The father who is the leader of the island, and who has the strongest desire to maintain the status quo, is faced not just by a traiterous deserter of a son but also a twin sister, who is torn between the differing worldviews of her dad, her brother, and a lover. As one of the younger women on the island (and capable of having a child), who she ultimately could lend her voice to would have power. Whether she ever finds her voice is another matter.
It would not be a spoiler to say that the movie starts from the very beginning with a man standing in a windswept ghost town of rock and stone. The entire rest of the film is flashback, so while you know from the getgo what decision gets made, how they ultimately reach it, and its consequences, are the focus of the film and is fairly compelling. The battle lines are drawn, with the fate of everything at stake except for the island itself. Despite the chaos that sometimes goes on around it, the island stands tall and defiant, beautifully shot but entirely indifferent to the waves continually crashing upon it or the people scrambling on its cliffs.
I have only seen this bluray edition, so I can't comment on how much of an improvement it is over previous versions. I can say this, it is highly watchable and in my opinion true HD, with some nice shots that are fairly remarkable considering the age from when they were taken and the harsh environment the film faced. Conditions on set were dangerous, collar bones were broken, and camera men were fired for not keeping up. So in the end you can see that, there are times when you can tell the real grandeur just could not be captured, but it was not for lack of effort. It is also probably the reason that the next time Powell wanted to do a high altitude movie, the aforementioned Black Narcissus, that he did it on a studio lot employing optical illusions rather than filming on location.
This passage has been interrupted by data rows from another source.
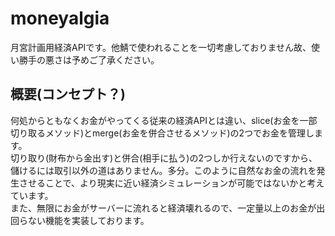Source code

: # moneyalgia
月宮計画用経済APIです。他鯖で使われることを一切考慮しておりません故、使い勝手の悪さは予めご了承ください。
## 概要(コンセプト？)
何処からともなくお金がやってくる従来の経済APIとは違い、slice(お金を一部切り取るメソッド)とmerge(お金を併合させるメソッド)の2つでお金を管理します。  
切り取り(財布から金出す)と併合(相手に払う)の2つしか行えないのですから、儲けるには取引以外の道はありません。多分。このように自然なお金の流れを発生させることで、より現実に近い経済シミュレーションが可能ではないかと考えています。  
また、無限にお金がサーバーに流れると経済壊れるので、一定量以上のお金が出回らない機能を実装しております。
The performances are sufficient but not great, most likely the result of 1937 acting standards. Probably the best performance is turned in by the lead father, played by John Laurie. While some is clumsy and heavy handed, it is evened out by a cast that is eclectic and interesting, including some of the real life populance of the island. Ultimately you end up caring for the characters, who seem believable, so everything works.
I was hesitant to get the DVD as it is listed as an "all region" import. In the end it played fine on my region 1 Panasonic barebones Blu-Ray Panasonic DMP-BD75 Ultra-Fast Booting Blu-ray Disc Player. The extra features were nice, including a 25 minute documentary of sorts that highlighted Powell and some crewmembers going back many years after the fact. Many of the original people had passed away at the time, but it was nice to see the island both in color and with the benefit of some sweeping aerial shots that were not possible when the movie was first filmed. Audio commentary by Powell's widow, with Daniel Day-Lewis reading excerpts from the book "200,000 Feet on Foula". Also includes a very informative 25 page booklet.